Investigating the Robustness and Diagnostic Potential of Extracellular Matrix Remodelling Biomarkers in Alkaptonuria

  • F. GenoveseEmail author
  • A. S. Siebuhr
  • K. Musa
  • J. A. Gallagher
  • A. M. Milan
  • M. A. Karsdal
  • J. Rovensky
  • A. C. Bay-Jensen
  • L. R. Ranganath
Research Report
Part of the JIMD Reports book series (JIMD, volume 24)


Background and aim: Alkaptonuria (AKU) clinical manifestations resemble severe arthritis. The Suitability of Nitisinone in Alkaptonuria 1 (SONIA 1) study is a dose-finding trial for nitisinone treatment of AKU patients. We tested a panel of serum and urinary biomarkers reflecting extracellular matrix remodelling (ECMR) of cartilage, bone and connective tissue in SONIA 1 patients to identify non-invasive and diagnostic biomarkers of tissue turnover in AKU.

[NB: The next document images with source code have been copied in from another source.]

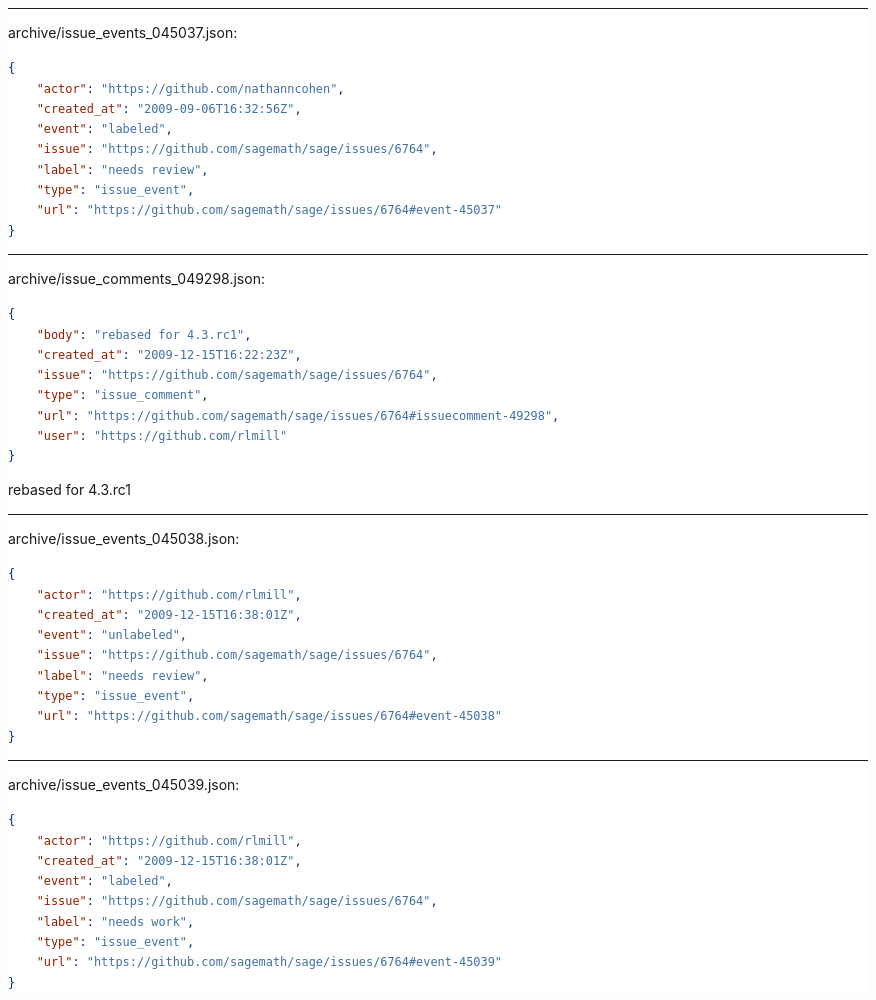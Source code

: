 

---

archive/issue_events_045037.json:
```json
{
    "actor": "https://github.com/nathanncohen",
    "created_at": "2009-09-06T16:32:56Z",
    "event": "labeled",
    "issue": "https://github.com/sagemath/sage/issues/6764",
    "label": "needs review",
    "type": "issue_event",
    "url": "https://github.com/sagemath/sage/issues/6764#event-45037"
}
```



---

archive/issue_comments_049298.json:
```json
{
    "body": "rebased for 4.3.rc1",
    "created_at": "2009-12-15T16:22:23Z",
    "issue": "https://github.com/sagemath/sage/issues/6764",
    "type": "issue_comment",
    "url": "https://github.com/sagemath/sage/issues/6764#issuecomment-49298",
    "user": "https://github.com/rlmill"
}
```

rebased for 4.3.rc1



---

archive/issue_events_045038.json:
```json
{
    "actor": "https://github.com/rlmill",
    "created_at": "2009-12-15T16:38:01Z",
    "event": "unlabeled",
    "issue": "https://github.com/sagemath/sage/issues/6764",
    "label": "needs review",
    "type": "issue_event",
    "url": "https://github.com/sagemath/sage/issues/6764#event-45038"
}
```



---

archive/issue_events_045039.json:
```json
{
    "actor": "https://github.com/rlmill",
    "created_at": "2009-12-15T16:38:01Z",
    "event": "labeled",
    "issue": "https://github.com/sagemath/sage/issues/6764",
    "label": "needs work",
    "type": "issue_event",
    "url": "https://github.com/sagemath/sage/issues/6764#event-45039"
}
```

Methods: Fasted serum and urine were retrieved from 40 SONIA 1 patients and 44 healthy controls. Established biomarkers of bone remodelling (CTX-I, P1NP, OC), cartilage remodelling (CTX-II, C2M, AGNx1) and inflammation (CRPM) as well as exploratory biomarkers of ECMR (C6M, VCANM, MIM, TIM) were measured at baseline in serum and urine by means of enzyme-linked immunosorbent assays (ELISAs) or automated systems (Elecsys 2010).

Results: The levels of bone resorption (CTX-I) and cartilage degradation (C2M) were elevated in AKU patients as compared to controls (p > 0.0001 and p = 0.03, respectively). Also tissue inflammation (CRPM) was elevated in AKU patients (p = 0.01). In addition all four exploratory biomarkers of ECMR (C6M, VCANM, MIM, TIM) were elevated in AKU patients compared to healthy controls. CTX-II was the only biomarker to be reduced in AKU patients. TIM was the only marker that showed a higher concentration than the normal assay range in AKU patients.

Conclusions: We have identified new potential biomarkers for assessment of cartilage, bone and cardiovascular remodelling in AKU and demonstrated the robustness of the assays used to measure the biomarker concentration in biological fluids.


Urine Creatinine Cartilage Degradation Extracellular Matrix Remodelling Homogentisic Acid Cardiovascular Remodelling 
These keywords were added by machine and not by the authors. This process is experimental and the keywords may be updated as the learning algorithm improves.



This study was funded by the European Union Seventh Framework Programme (project 304985) and by the Danish Research Fund (“Den Danske Forskningsfond”).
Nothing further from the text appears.